How a reduction in sUA levels with febuxostat can be renoprotective is not well understood, although several reports have suggested a number of potential mechanisms.22, 23 Johnson et al.24 suggested in their beautiful review that urate-lowering therapy blocks the renin–angiotensin system, leading to a decrease in glomerular hypertension, which in turn reduces proteinuria and preserves GFR. However, he also mentioned that HU is tightly associated with cyclosporine nephrotoxicity, which is a non-proteinuric CKD, indicating that a hemodynamic change alone cannot fully explain the drug’s renoprotective effect. According to Johnson, urate-lowering drugs may also confer a renoprotective effect by suppressing uric acid’s oxidative effect on the endothelium.
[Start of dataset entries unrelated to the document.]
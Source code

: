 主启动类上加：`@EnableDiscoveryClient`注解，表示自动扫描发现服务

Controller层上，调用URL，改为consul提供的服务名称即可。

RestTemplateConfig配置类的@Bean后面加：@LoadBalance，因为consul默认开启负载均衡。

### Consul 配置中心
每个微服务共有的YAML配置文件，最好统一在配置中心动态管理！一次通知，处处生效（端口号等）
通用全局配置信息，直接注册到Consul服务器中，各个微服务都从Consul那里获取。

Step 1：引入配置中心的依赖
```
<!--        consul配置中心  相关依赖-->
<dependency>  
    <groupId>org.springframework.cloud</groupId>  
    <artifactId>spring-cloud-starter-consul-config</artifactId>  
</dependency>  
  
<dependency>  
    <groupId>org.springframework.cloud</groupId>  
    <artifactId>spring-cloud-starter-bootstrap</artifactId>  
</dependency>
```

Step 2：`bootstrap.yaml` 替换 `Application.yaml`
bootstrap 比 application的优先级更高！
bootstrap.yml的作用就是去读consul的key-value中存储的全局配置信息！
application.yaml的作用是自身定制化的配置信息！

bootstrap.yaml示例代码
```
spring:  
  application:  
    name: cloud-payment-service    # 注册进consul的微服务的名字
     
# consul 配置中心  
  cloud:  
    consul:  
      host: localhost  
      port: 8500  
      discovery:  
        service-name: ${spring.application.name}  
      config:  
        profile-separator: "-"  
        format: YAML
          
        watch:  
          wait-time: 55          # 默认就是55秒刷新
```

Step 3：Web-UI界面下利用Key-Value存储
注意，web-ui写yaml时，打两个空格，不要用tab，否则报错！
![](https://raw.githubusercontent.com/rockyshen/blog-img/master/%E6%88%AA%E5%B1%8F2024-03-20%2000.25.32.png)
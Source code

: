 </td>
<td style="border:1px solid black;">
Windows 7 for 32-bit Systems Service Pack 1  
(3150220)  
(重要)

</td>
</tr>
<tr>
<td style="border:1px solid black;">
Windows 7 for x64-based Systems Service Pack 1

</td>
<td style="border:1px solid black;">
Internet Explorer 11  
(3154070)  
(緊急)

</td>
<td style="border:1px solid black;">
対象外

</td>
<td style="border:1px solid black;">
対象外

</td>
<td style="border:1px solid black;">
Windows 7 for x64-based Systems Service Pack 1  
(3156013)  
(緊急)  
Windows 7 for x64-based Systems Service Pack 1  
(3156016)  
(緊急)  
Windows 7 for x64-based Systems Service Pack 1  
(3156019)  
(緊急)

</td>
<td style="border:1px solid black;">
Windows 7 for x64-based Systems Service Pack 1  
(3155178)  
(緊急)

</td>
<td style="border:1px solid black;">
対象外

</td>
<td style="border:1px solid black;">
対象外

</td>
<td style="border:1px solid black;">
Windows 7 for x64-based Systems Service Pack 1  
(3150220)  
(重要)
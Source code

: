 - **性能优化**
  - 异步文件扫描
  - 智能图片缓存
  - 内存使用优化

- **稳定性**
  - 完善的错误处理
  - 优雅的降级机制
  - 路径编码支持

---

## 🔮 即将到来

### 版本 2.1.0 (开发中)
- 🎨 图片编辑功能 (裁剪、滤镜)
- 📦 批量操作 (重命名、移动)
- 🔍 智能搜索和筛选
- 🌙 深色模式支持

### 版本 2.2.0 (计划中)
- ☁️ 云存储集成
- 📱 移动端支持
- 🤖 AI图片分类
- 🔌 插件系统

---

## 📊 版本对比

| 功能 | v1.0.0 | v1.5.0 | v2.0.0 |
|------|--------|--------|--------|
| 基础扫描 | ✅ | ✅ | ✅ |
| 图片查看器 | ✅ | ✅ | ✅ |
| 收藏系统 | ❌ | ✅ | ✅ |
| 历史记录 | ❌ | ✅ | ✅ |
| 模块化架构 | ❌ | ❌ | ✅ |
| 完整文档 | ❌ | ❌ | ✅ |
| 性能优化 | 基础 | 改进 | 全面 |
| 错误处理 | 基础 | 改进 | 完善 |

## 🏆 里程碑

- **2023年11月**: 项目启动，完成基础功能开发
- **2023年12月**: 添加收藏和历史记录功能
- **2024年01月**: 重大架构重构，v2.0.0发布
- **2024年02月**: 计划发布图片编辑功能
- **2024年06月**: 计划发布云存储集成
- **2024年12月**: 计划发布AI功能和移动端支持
Two limitations of our study are the absence of a control group and the relatively small number of participants. However, because our main purpose was to investigate the safety and efficacy of febuxostat in moderate-to-severe kidney dysfunction, we believe that it was not essential to compare febuxostat to other drugs or to enroll more participants. Second, because of restrictions dictated by Japanese health insurance policies, we were unable to measure albuminuria because this test can only be ordered in patients with diabetic nephropathy. However, the average proteinuria in our population exceeded 1 g g−1 per creatinine. As, with the exception for rare cases of paraproteinuria, albumin is the main content of urinary protein, we believe that the reduction in proteinuria served as a good indicator of a reduction in albuminuria.

In conclusion, febuxostat is safe, tolerable and efficacious in patients with moderate-to-severe kidney dysfunction. In addition, the greater reduction in sUA levels with febuxostat treatment is associated with a slower progression of CKD, although a causal relationship cannot be confirmed in this study.